US President Barack Obama “would not stand in the way of the bill becoming law,” White House spokesman Jay Carney said earlier at a briefing. US Senate Democratic Majority Leader Harry Reid has similarly expressed approval.
The administration and some Democrats made clear on Tuesday they would prefer a longer-term reprieve from having again to seek an expansion of the nation’s borrowing capacity, but the White House welcomed movement on the contentious issue, which has financial markets worried about a self-engineered US debt default.
The US is on track to run out of room under its borrowing limit of US$16.4 trillion imposed by congress sometime between next month and early March, and a vote to suspend the debt ceiling would take the prospect of default off the table at least temporarily.

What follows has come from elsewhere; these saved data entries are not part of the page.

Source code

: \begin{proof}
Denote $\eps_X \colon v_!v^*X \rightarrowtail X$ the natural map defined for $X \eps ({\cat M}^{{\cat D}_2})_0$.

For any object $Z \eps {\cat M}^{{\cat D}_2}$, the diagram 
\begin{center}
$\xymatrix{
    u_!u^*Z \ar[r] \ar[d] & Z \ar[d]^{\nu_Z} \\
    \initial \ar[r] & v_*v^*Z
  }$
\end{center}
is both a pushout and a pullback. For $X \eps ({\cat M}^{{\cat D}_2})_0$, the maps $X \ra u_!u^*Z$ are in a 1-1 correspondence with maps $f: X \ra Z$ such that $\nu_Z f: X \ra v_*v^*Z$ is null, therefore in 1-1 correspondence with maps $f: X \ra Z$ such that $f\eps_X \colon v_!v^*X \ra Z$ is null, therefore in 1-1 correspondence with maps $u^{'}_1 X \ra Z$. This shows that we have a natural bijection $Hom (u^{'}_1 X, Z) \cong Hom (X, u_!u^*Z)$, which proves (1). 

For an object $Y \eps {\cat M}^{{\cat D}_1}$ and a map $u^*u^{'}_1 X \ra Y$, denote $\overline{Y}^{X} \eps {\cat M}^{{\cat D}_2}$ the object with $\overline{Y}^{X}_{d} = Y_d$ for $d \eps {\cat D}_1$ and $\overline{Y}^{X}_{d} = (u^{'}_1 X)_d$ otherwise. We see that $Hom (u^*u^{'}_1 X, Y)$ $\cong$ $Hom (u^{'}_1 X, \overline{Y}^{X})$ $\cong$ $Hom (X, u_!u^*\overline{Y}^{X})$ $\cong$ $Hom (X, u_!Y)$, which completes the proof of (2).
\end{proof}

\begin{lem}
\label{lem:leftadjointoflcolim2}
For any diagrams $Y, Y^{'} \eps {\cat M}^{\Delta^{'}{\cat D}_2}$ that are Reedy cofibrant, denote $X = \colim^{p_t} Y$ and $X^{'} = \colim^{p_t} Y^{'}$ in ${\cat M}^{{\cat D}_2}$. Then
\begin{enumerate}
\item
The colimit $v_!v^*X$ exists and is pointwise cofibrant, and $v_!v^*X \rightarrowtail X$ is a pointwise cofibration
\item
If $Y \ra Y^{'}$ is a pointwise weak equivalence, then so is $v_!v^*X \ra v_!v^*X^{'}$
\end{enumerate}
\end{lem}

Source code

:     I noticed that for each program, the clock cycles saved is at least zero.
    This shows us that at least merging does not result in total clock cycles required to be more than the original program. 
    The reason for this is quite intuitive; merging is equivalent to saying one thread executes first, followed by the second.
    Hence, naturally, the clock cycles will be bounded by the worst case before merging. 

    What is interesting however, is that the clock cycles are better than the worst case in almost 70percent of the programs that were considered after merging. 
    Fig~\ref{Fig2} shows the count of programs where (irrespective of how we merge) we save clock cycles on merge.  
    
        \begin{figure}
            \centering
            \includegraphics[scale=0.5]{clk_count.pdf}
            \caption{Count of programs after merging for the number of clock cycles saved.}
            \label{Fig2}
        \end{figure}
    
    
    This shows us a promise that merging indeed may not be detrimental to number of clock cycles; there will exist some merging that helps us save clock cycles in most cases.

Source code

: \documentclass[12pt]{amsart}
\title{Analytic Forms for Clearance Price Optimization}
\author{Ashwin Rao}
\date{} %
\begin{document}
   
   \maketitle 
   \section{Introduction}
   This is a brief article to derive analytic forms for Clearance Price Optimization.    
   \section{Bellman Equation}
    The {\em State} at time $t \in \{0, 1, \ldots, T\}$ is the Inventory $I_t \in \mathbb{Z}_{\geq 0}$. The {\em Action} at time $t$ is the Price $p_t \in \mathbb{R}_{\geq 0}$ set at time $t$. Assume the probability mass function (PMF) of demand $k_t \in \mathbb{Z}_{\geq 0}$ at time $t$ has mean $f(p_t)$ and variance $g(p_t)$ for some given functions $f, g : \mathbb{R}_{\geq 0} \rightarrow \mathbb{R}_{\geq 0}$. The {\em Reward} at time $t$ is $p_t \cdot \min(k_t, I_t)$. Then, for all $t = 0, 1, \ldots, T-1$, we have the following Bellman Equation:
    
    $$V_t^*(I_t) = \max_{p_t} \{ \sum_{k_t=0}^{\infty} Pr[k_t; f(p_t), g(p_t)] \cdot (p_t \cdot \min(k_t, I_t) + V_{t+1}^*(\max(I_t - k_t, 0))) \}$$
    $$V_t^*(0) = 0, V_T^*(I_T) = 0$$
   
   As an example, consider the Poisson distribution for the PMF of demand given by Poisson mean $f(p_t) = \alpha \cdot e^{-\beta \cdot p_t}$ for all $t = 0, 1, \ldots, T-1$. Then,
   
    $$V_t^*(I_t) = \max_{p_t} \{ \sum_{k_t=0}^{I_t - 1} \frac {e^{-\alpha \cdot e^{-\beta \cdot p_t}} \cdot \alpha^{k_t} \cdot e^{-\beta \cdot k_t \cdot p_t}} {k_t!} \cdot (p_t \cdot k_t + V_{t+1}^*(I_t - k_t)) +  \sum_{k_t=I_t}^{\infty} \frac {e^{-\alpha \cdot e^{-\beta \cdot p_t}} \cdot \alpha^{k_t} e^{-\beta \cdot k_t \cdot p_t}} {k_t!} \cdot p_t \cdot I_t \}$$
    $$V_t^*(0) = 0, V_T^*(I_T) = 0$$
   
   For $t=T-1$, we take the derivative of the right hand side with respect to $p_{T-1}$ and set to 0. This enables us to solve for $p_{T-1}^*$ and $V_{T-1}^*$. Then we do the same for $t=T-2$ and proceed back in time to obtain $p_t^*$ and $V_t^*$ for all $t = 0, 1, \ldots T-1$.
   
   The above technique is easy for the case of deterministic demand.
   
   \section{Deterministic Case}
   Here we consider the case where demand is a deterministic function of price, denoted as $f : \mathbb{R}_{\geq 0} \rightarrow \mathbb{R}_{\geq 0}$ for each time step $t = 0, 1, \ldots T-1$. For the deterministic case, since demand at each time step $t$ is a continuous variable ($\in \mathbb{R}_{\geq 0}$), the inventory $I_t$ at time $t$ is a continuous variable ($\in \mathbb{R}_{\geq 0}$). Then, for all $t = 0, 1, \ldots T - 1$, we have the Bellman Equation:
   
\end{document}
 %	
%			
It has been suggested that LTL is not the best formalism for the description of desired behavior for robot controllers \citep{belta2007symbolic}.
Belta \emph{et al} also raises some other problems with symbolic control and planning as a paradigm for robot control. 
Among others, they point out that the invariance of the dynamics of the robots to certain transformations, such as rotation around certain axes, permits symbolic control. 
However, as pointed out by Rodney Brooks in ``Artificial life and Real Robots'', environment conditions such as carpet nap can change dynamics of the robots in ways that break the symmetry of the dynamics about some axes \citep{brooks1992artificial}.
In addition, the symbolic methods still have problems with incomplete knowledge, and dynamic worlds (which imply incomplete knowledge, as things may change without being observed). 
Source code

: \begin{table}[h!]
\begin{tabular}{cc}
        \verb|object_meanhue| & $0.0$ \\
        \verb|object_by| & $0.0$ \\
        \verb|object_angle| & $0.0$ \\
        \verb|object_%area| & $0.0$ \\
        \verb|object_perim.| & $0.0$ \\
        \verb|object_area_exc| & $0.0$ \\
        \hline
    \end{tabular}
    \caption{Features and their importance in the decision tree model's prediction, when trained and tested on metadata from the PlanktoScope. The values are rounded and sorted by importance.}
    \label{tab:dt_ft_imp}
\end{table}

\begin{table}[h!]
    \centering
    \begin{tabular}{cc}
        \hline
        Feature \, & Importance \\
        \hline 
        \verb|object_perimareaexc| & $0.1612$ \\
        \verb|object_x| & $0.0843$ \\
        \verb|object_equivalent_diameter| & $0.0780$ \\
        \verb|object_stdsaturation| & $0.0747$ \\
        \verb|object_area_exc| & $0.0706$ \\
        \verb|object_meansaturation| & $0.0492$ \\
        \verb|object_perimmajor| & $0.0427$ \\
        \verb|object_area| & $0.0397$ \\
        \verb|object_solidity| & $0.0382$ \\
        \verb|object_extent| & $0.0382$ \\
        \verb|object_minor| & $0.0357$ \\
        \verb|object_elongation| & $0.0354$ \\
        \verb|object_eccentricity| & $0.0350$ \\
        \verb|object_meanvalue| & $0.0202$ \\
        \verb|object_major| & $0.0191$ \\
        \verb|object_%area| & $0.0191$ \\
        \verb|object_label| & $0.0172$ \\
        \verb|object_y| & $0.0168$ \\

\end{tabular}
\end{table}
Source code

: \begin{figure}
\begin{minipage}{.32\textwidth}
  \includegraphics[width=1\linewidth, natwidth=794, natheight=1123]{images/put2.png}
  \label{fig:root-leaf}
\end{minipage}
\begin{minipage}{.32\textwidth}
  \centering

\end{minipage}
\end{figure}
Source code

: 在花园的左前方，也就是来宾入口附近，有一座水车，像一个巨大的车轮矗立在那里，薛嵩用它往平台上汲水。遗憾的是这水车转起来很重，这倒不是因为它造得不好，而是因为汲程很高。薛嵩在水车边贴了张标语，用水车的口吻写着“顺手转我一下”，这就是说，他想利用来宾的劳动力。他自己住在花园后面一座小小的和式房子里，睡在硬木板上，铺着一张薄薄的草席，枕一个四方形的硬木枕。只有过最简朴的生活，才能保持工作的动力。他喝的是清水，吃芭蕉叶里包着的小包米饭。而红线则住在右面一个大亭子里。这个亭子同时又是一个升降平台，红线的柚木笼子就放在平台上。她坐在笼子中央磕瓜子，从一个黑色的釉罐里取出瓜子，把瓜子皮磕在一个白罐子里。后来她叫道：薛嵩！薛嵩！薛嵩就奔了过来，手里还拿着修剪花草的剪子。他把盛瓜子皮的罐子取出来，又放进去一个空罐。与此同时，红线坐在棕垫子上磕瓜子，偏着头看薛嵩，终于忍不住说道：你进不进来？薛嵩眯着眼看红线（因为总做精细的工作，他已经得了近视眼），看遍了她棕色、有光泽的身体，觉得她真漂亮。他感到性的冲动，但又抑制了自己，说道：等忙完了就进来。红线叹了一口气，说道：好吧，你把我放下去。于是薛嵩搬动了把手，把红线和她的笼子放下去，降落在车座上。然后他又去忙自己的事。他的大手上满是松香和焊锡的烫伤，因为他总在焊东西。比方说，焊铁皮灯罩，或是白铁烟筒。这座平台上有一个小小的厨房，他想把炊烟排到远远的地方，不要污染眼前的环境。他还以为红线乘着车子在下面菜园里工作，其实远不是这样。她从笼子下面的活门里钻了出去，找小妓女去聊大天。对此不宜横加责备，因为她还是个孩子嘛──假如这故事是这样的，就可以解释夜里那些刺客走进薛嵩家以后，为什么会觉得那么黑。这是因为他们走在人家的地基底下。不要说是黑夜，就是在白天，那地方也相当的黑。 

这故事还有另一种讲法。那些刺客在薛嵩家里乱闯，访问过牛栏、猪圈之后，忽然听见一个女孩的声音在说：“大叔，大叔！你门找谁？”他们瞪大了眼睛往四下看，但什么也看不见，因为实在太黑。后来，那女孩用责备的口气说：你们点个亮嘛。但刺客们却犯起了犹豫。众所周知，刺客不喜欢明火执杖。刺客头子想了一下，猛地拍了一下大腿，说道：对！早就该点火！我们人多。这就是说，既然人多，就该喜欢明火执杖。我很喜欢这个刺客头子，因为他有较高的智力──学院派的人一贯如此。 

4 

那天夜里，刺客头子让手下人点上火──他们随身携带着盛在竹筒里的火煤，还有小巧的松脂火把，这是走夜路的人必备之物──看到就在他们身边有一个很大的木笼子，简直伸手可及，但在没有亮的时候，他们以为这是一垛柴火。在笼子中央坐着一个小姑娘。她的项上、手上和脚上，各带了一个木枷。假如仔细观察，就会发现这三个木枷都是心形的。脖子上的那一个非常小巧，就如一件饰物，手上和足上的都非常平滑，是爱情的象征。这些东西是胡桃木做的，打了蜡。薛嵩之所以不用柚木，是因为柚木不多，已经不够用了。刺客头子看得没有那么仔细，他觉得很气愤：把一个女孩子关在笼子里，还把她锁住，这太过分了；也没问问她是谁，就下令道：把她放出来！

Congressional Republicans have in the past balked at raising the debt cap without securing matching or greater spending cuts in exchange, but they backed down from that stance at a policy retreat last week, preferring to shift the focus of budget battles with the White House to a March 1 date for automatic deep spending cuts and a March 27 expiration of funding for government agencies and programs.
Instead of making budget cuts a precondition for expanding US borrowing authority, the Republican bill would require both the house and senate to pass budgets by April 15, on pain of having members’ paychecks withheld should they fail to do so.
The White House cautioned that an extension only would push a debt ceiling crisis into the not-too-distant future.
“A temporary solution is not enough to remove the threat of default that Republicans in the congress have held over the economy,” the White House’s budget office said in a statement.